One of the most controversial individual income tax changes enacted under the Tax Cuts and Jobs Act of 2017 is the $10,000 cap on the deduction for state and local income and property taxes (“SALT”) for federal income tax purposes.  Because this SALT deduction limitation does not apply to entities, several states have enacted a pass-through entity tax on partnerships, S corporations or limited liability companies taxed as either which imposes the SALT at the entity level.  The consequences are that the taxes become a fully deductible business expense for federal income tax purposes and reduce the taxable income passed through to the owners.  In November 2020, the IRS issued guidance confirming that the SALT imposed and paid at the pass-through entity level is fully deductible in computing the entity’s federal taxable income or loss for the tax year of the payment.  

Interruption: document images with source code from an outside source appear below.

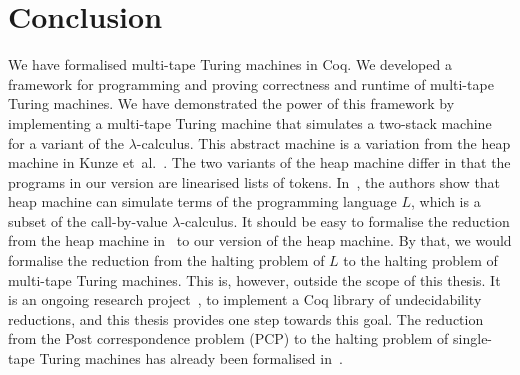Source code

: \chapter{Conclusion}
\label{chap:conclusion}

We have formalised multi-tape Turing machines in Coq.  We developed a framework for programming and proving correctness and runtime of multi-tape
Turing machines.  We have demonstrated the power of this framework by implementing a multi-tape Turing machine that simulates a two-stack machine for
a variant of the $\lambda$-calculus.  This abstract machine is a variation from the heap machine in Kunze et~al.~\cite{KunzeEtAl:2018:Formal}.  The
two variants of the heap machine differ in that the programs in our version are linearised lists of tokens.  In~\cite{KunzeEtAl:2018:Formal}, the
authors show that heap machine can simulate terms of the programming language $L$, which is a subset of the call-by-value $\lambda$-calculus.  It
should be easy to formalise the reduction from the heap machine in~\cite{KunzeEtAl:2018:Formal} to our version of the heap machine.  By that, we would
formalise the reduction from the halting problem of $L$ to the halting problem of multi-tape Turing machines.  This is, however, outside the scope of
this thesis.  It is an ongoing research project~\cite{ForsterLOLA}, to implement a Coq library of undecidability reductions, and this thesis provides
one step towards this goal.  The reduction from the Post correspondence problem (PCP) to the halting problem of single-tape Turing machines has
already been formalised in~\cite{PCPITP}.

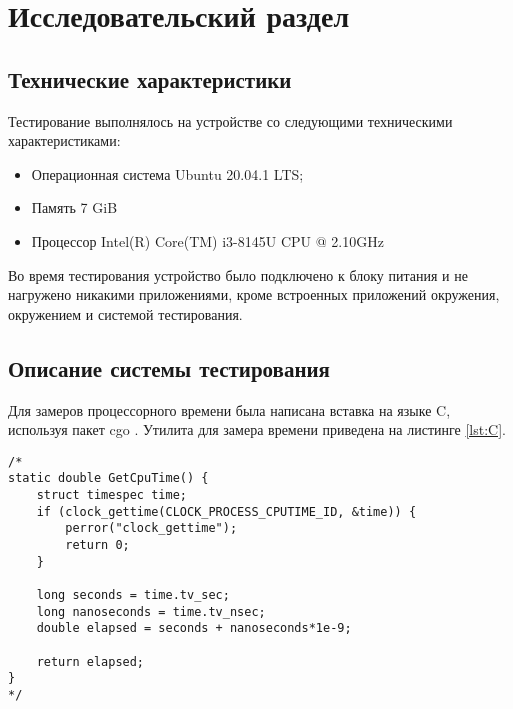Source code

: \chapter{Исследовательский раздел}

\section{Технические характеристики}

Тестирование выполнялось на устройстве со следующими техническими характеристиками:
\begin{itemize}
	\item Операционная система Ubuntu 20.04.1 LTS;
	\item Память 7 GiB
	\item Процессор Intel(R) Core(TM) i3-8145U CPU @ 2.10GHz \cite{intel}
\end{itemize}
Во время тестирования устройство было подключено к блоку питания и не нагружено никакими приложениями, кроме встроенных приложений окружения, окружением и системой тестирования.

\section{Описание системы тестирования}

Для замеров процессорного времени была написана вставка на языке C, используя пакет cgo \cite{cgo}. Утилита для замера времени приведена на листинге \ref{lst:C}.

\captionsetup{singlelinecheck = false, justification=raggedright}
\begin{lstlisting}[label=lst:C,caption=Вставка на языке С для замера времени]
/*
static double GetCpuTime() {
	struct timespec time;
	if (clock_gettime(CLOCK_PROCESS_CPUTIME_ID, &time)) {
		perror("clock_gettime");
		return 0;
	}
	
	long seconds = time.tv_sec;
	long nanoseconds = time.tv_nsec;
	double elapsed = seconds + nanoseconds*1e-9;
	
	return elapsed;
}
*/
\end{lstlisting}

Massachusetts became one of the most recent states to enact a pass-through entity tax (“PTE Tax”) when the Massachusetts legislature overrode the governor’s veto of the PTE Tax on September 30, 2021.  The Massachusetts PTE Tax permits qualified owners of partnerships, S corporations or limited liability companies taxed as either to make an election to allow these pass-through entities to pay a 5% (the Massachusetts personal income tax rate) excise tax on their Massachusetts income.  The owners of the electing pass-through entity will be entitled to a refundable credit against their personal income tax equal to 90% of their share of the PTE Tax paid by the pass-through business. Because the offsetting credit does not completely offset the PTE Tax, pass-through entity owners will pay a bit more in Massachusetts income tax by making the election but should experience a net decrease in their overall federal/Massachusetts tax liability.  Qualified owners include individuals, trusts and estates.  

The PTE Tax is effective for tax years beginning on or after January 1, 2021 and applies until either the SALT deduction limitation is repealed or is no longer in effect (e.g., expires).  The election to pay the PTE Tax is made on an annual basis and the election may not be revoked once made.  The PTE Tax is payable on the pass-through entity’s original, timely filed Massachusetts information return applicable to the PTE Tax reporting entity.  Still to be provided is guidance to (i) make the credit available to qualified owners with income from eligible pass-through entities that in turn have income from other eligible pass-through entities, (ii) provide rules on the application of the PTE Tax to eligible trusts and estates, and (iii) require estimated PTE Tax payments by electing pass-through entities.  

DISCLAIMER: Because of the generality of this update, the information provided herein may not be applicable in all situations and should not be acted upon without specific legal advice based on particular situations.